Documenting CEEMID For Open Data Use


CEEMID is a data integration system that could provide to be a model and starting point of building a European Music Observatory based on open data, open-source software using best statistics, data science and AI practices. CEEMID has created thousands of high-value, hard music industry indicators using open data sources, industry data sources, surveys and various APIs to relevant other data sources.

CEEMID is aiming to transfer thousands of indicators and a verifiable, open-source software that creates them to the European Music Observatory to give Europe-wide access timely, reliable, actionable statistics and indicators for the music industry, policymakers and music professionals. (Read more about our data coverage and our pan-European geographical coverage.)

With the help of Consolidated Independent, CEEMID created the Central European Music Industry Report - online, pdf and epub versions 2020, which provides a rich illustration on European cross-country research to provide the music industry businesses and music policymakers with rich data and high-quality indicators for analysis and AI for the innovation pillar of the European Music Observatory by creating input data on the Music Economy of Europe, Music Diversity and Circulation and on Music, Society & Citizenship.

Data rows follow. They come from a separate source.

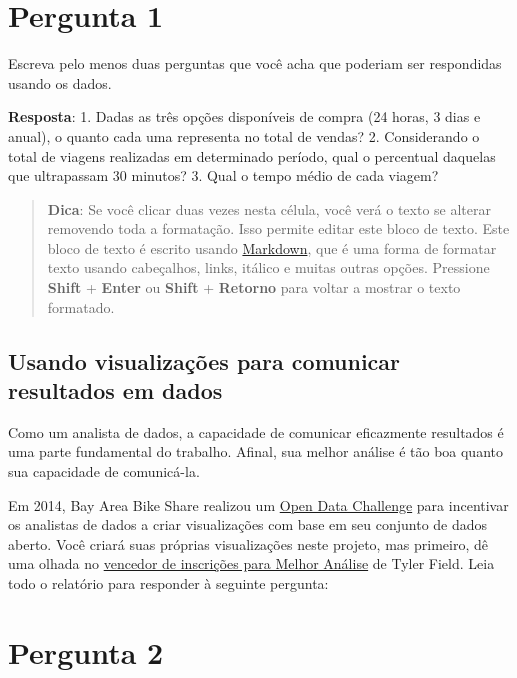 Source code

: \documentclass[11pt]{article}
\begin{document}
    \section{Pergunta 1}\label{pergunta-1}

Escreva pelo menos duas perguntas que você acha que poderiam ser
respondidas usando os dados.

    \textbf{Resposta}: 1. Dadas as três opções disponíveis de compra (24
horas, 3 dias e anual), o quanto cada uma representa no total de vendas?
2. Considerando o total de viagens realizadas em determinado período,
qual o percentual daquelas que ultrapassam 30 minutos? 3. Qual o tempo
médio de cada viagem?

\begin{quote}
\textbf{Dica}: Se você clicar duas vezes nesta célula, você verá o texto
se alterar removendo toda a formatação. Isso permite editar este bloco
de texto. Este bloco de texto é escrito usando
\href{http://daringfireball.net/projects/markdown/syntax}{Markdown}, que
é uma forma de formatar texto usando cabeçalhos, links, itálico e muitas
outras opções. Pressione \textbf{Shift} + \textbf{Enter} ou
\textbf{Shift} + \textbf{Retorno} para voltar a mostrar o texto
formatado.
\end{quote}

    \subsection{Usando visualizações para comunicar resultados em
dados}\label{usando-visualizauxe7uxf5es-para-comunicar-resultados-em-dados}

Como um analista de dados, a capacidade de comunicar eficazmente
resultados é uma parte fundamental do trabalho. Afinal, sua melhor
análise é tão boa quanto sua capacidade de comunicá-la.

Em 2014, Bay Area Bike Share realizou um
\href{http://www.bayareabikeshare.com/datachallenge-2014}{Open Data
Challenge} para incentivar os analistas de dados a criar visualizações
com base em seu conjunto de dados aberto. Você criará suas próprias
visualizações neste projeto, mas primeiro, dê uma olhada no
\href{http://thfield.github.io/babs/index.html}{vencedor de inscrições
para Melhor Análise} de Tyler Field. Leia todo o relatório para
responder à seguinte pergunta:

    \section{Pergunta 2}\label{pergunta-2}
\end{document}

CEEMID is a private initiative. We developed data products for the needs of the industry: to calculate adequate royalty price (tariff) levels, to calculate adequate compensation for damages, to design better grants, to advocate better CCI policies, to pinpoint discriminative taxation of the industry, to monitor public performance licenses, to calculate the size of the value gap, to train algorithms that find new audience for small nation repertoires abroad, and so on. Because the industry is made of microenterprises all over Europe and the world, and even larger organizations, such as collective management societies are at most SMEs, the industry has very limited market research or research & development capacities. This puts the music industry in a particularly vulnerable position because the biggest distributors of music, such as Alphabet’s Google and YouTube, or Apple’s iTunes and streaming services, or Spotify are data-driven companies that apply AI in all their workflows.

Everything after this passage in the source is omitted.